## Records for the task
==============================

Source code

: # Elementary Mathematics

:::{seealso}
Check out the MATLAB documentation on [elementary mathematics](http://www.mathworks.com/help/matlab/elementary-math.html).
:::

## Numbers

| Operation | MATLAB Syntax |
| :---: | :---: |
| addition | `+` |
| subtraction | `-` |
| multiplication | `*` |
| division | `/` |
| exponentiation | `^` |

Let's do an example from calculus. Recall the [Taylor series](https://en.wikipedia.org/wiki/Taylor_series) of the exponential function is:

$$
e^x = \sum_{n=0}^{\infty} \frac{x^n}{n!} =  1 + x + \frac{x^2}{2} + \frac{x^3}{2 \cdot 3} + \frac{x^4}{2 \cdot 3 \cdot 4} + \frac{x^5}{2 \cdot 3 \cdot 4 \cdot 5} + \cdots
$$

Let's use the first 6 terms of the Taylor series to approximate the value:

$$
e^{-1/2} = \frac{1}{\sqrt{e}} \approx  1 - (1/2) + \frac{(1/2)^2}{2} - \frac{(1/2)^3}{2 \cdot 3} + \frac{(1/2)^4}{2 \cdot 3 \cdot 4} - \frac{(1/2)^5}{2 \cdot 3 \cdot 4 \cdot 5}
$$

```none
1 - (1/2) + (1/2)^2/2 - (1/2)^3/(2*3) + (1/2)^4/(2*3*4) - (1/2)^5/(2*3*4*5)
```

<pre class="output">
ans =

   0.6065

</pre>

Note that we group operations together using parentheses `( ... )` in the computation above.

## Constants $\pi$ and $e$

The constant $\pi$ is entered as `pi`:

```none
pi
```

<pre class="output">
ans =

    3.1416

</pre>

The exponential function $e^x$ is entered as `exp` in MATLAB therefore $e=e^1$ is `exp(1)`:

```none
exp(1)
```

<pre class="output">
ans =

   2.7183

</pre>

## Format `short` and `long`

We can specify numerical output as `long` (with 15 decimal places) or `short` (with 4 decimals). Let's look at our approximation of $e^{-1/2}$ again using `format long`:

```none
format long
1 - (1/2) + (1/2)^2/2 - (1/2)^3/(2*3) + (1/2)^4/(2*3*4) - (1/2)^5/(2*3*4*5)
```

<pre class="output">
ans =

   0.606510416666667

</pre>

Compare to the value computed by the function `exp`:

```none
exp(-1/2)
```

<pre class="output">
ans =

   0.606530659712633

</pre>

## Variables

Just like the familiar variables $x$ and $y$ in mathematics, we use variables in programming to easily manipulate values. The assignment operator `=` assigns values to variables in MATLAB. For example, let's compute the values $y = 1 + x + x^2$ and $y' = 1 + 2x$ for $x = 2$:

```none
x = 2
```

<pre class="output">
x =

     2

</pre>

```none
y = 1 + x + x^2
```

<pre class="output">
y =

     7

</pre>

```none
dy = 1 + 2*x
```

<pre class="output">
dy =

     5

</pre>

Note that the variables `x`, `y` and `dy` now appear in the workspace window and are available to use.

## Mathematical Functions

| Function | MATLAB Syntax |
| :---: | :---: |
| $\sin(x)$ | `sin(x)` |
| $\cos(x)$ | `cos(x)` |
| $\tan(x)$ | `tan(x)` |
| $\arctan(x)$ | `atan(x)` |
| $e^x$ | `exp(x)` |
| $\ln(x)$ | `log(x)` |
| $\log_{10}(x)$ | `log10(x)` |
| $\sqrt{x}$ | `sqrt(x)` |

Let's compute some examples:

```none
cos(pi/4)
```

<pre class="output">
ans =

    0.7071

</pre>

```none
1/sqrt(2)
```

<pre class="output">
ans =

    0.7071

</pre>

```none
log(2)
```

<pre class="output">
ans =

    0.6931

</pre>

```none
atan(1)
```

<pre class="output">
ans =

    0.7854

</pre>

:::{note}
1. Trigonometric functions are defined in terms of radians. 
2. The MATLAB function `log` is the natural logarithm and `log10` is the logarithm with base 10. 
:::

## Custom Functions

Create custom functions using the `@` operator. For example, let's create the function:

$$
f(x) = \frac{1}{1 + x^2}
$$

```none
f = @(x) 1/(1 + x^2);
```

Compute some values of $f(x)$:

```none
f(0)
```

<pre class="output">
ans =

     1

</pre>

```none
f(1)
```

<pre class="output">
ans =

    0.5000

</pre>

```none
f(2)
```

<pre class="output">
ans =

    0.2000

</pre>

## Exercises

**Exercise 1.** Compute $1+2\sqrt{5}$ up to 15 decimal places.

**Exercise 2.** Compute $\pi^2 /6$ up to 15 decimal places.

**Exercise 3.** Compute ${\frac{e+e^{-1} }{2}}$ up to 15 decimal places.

==============================

## Assignment
Look through the listing, and copy each line that contains the word "terms".

## Result
Let's use the first 6 terms of the Taylor series to approximate the value:
1. Trigonometric functions are defined in terms of radians. 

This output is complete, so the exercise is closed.